[PATCH] UBUNTU: SAUCE: Bluetooth: Make request workqueue freezable

Fri Jul 28 03:07:32 UTC 2017

Hi Stefan,

The maintainer think this patch is just papering over it, not a real fix.
The maintainer think to fix this issue is to have the USB subsystem
delay the probe() callback if we tell it to,
or just have request_firmware() actually sleep until userspace is ready.
But I think this sauce patch is a tiny and tricky fix that can just fit SRU.

Recently, there is a fix introduced in 4.13-rc1 which can fix this issue
   06a45a9 firmware: move umh try locks into the umh code
It's the final commit of a series firmware patches.
Compare to the 2 different fixes, the sauce patch is more convinceable
to me for Xenial.

The machine the patch author has is with broadcom bt chip, and mine is atheros,
I can find some machines with intel, brcm, and ath bt to run the test next week.

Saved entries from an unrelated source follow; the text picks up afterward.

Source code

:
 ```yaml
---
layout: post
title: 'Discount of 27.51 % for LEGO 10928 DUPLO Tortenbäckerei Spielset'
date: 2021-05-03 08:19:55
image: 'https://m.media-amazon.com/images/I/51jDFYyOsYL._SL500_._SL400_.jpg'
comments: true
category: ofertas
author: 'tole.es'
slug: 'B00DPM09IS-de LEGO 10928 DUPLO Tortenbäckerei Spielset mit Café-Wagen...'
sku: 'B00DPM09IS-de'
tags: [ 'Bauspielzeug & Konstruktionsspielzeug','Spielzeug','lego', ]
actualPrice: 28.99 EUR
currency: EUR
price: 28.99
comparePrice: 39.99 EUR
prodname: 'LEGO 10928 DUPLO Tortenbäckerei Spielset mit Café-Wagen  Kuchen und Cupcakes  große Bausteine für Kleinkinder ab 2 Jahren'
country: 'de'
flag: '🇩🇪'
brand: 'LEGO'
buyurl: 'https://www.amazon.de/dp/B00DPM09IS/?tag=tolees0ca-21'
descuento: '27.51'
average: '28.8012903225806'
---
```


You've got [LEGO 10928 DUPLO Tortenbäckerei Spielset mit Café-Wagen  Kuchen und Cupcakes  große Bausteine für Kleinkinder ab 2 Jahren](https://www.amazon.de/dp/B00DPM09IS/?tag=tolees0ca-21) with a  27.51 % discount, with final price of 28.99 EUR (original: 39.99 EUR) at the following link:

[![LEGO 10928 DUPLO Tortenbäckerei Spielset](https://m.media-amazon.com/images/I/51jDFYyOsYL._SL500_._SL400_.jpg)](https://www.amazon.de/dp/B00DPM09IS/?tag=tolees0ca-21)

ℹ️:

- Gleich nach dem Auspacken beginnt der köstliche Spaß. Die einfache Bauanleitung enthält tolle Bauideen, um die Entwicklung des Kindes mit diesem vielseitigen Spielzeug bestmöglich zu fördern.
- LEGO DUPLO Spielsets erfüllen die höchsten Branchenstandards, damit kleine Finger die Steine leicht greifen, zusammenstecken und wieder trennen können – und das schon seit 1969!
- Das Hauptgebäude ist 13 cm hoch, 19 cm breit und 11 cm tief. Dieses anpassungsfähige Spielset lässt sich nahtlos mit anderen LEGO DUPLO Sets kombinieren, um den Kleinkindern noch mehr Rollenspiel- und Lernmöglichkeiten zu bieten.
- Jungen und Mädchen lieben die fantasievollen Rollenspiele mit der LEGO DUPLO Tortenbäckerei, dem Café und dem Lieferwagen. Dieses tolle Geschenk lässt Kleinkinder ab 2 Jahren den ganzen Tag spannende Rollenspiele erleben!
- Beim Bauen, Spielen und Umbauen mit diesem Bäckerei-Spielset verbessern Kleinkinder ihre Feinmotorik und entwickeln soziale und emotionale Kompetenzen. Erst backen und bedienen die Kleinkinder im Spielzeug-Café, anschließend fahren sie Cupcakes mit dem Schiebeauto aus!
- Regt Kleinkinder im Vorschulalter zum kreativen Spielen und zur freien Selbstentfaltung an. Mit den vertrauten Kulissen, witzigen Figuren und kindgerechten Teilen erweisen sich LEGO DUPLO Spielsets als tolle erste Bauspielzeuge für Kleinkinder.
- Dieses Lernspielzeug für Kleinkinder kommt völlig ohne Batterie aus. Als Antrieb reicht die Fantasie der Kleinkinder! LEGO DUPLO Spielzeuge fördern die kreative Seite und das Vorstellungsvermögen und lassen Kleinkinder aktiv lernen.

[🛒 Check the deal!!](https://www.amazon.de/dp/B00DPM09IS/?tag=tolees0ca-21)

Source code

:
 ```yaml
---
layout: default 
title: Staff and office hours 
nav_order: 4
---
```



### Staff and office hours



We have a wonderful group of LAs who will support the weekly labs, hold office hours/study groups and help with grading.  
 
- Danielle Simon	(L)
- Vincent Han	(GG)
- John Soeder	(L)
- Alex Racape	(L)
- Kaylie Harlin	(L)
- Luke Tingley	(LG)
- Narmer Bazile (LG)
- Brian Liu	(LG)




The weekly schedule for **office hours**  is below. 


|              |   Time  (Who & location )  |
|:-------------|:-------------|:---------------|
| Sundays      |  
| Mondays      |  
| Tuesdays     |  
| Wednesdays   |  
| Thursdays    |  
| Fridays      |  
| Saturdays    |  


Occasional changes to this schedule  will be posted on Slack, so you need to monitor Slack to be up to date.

BTW, The Alan Stern says the 2 fixes that maintainer mentioned won't work, and
the conclusion at that time is to cache the firmware data while the
first successful loading.
<quote>
> > >  I would rather have the USB subsystem delay the probe()
> > > callback if we tell it to.

This is possible.  I am not sure it would be the right thing to do,
though.  What happens if the probe routine gets called early on during
the boot-up procedure, before userspace is up and running?  The same
thing should happen here.

> > >  Of just have request_firmware()
> > > actually sleep until userspace is ready. Seriously, why is
> > > request_firmware not just sleeping for us.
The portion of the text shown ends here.